** Assignment **
In full and without alteration, copy the listing.

** Information **
━━━

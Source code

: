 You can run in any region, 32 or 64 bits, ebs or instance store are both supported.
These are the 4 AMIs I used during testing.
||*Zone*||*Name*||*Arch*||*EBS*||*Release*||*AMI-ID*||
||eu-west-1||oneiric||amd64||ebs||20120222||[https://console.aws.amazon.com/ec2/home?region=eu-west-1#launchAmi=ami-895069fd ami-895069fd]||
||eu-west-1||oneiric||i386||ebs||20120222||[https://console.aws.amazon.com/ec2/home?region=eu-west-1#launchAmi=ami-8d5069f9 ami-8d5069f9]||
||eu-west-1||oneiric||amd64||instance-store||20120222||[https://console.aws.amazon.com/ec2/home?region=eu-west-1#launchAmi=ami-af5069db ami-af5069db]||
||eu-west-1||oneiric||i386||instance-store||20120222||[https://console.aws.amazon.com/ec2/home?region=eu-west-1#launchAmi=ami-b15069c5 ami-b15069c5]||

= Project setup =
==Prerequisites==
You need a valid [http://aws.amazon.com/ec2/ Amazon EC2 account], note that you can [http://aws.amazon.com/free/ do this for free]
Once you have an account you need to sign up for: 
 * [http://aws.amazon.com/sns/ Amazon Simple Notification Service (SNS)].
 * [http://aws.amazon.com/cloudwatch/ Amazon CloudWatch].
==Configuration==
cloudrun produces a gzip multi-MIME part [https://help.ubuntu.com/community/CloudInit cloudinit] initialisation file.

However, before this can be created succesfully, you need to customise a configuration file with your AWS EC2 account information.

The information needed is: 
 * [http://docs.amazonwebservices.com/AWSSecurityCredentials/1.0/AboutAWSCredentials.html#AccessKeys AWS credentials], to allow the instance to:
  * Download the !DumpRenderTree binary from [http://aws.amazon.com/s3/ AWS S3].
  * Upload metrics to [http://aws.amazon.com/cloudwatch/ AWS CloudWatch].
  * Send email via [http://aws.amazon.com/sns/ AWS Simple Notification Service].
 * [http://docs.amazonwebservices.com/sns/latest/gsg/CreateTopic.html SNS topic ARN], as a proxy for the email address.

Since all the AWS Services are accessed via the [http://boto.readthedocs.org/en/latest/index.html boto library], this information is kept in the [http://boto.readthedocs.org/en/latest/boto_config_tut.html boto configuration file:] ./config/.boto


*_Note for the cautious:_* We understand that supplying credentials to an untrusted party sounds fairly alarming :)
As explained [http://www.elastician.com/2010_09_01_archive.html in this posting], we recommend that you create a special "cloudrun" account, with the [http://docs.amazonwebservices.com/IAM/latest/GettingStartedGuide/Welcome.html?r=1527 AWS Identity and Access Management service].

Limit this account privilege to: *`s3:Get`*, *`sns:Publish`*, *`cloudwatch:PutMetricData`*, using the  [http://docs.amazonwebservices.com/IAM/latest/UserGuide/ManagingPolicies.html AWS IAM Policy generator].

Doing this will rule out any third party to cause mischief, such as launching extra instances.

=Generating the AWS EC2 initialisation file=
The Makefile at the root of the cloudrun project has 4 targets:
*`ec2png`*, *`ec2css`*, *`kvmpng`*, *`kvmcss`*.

━━━

** Response below **
Source code

: You can run in any region, 32 or 64 bits, ebs or instance store are both supported.
These are the 4 AMIs I used during testing.
||*Zone*||*Name*||*Arch*||*EBS*||*Release*||*AMI-ID*||
||eu-west-1||oneiric||amd64||ebs||20120222||[https://console.aws.amazon.com/ec2/home?region=eu-west-1#launchAmi=ami-895069fd ami-895069fd]||
||eu-west-1||oneiric||i386||ebs||20120222||[https://console.aws.amazon.com/ec2/home?region=eu-west-1#launchAmi=ami-8d5069f9 ami-8d5069f9]||
||eu-west-1||oneiric||amd64||instance-store||20120222||[https://console.aws.amazon.com/ec2/home?region=eu-west-1#launchAmi=ami-af5069db ami-af5069db]||
||eu-west-1||oneiric||i386||instance-store||20120222||[https://console.aws.amazon.com/ec2/home?region=eu-west-1#launchAmi=ami-b15069c5 ami-b15069c5]||

= Project setup =
==Prerequisites==
You need a valid [http://aws.amazon.com/ec2/ Amazon EC2 account], note that you can [http://aws.amazon.com/free/ do this for free]
Once you have an account you need to sign up for: 
 * [http://aws.amazon.com/sns/ Amazon Simple Notification Service (SNS)].
 * [http://aws.amazon.com/cloudwatch/ Amazon CloudWatch].
==Configuration==
cloudrun produces a gzip multi-MIME part [https://help.ubuntu.com/community/CloudInit cloudinit] initialisation file.

However, before this can be created succesfully, you need to customise a configuration file with your AWS EC2 account information.

The information needed is: 
 * [http://docs.amazonwebservices.com/AWSSecurityCredentials/1.0/AboutAWSCredentials.html#AccessKeys AWS credentials], to allow the instance to:
  * Download the !DumpRenderTree binary from [http://aws.amazon.com/s3/ AWS S3].
  * Upload metrics to [http://aws.amazon.com/cloudwatch/ AWS CloudWatch].
  * Send email via [http://aws.amazon.com/sns/ AWS Simple Notification Service].
 * [http://docs.amazonwebservices.com/sns/latest/gsg/CreateTopic.html SNS topic ARN], as a proxy for the email address.

Since all the AWS Services are accessed via the [http://boto.readthedocs.org/en/latest/index.html boto library], this information is kept in the [http://boto.readthedocs.org/en/latest/boto_config_tut.html boto configuration file:] ./config/.boto


*_Note for the cautious:_* We understand that supplying credentials to an untrusted party sounds fairly alarming :)
As explained [http://www.elastician.com/2010_09_01_archive.html in this posting], we recommend that you create a special "cloudrun" account, with the [http://docs.amazonwebservices.com/IAM/latest/GettingStartedGuide/Welcome.html?r=1527 AWS Identity and Access Management service].

Limit this account privilege to: *`s3:Get`*, *`sns:Publish`*, *`cloudwatch:PutMetricData`*, using the  [http://docs.amazonwebservices.com/IAM/latest/UserGuide/ManagingPolicies.html AWS IAM Policy generator].

Doing this will rule out any third party to cause mischief, such as launching extra instances.

=Generating the AWS EC2 initialisation file=
The Makefile at the root of the cloudrun project has 4 targets:
*`ec2png`*, *`ec2css`*, *`kvmpng`*, *`kvmcss`*.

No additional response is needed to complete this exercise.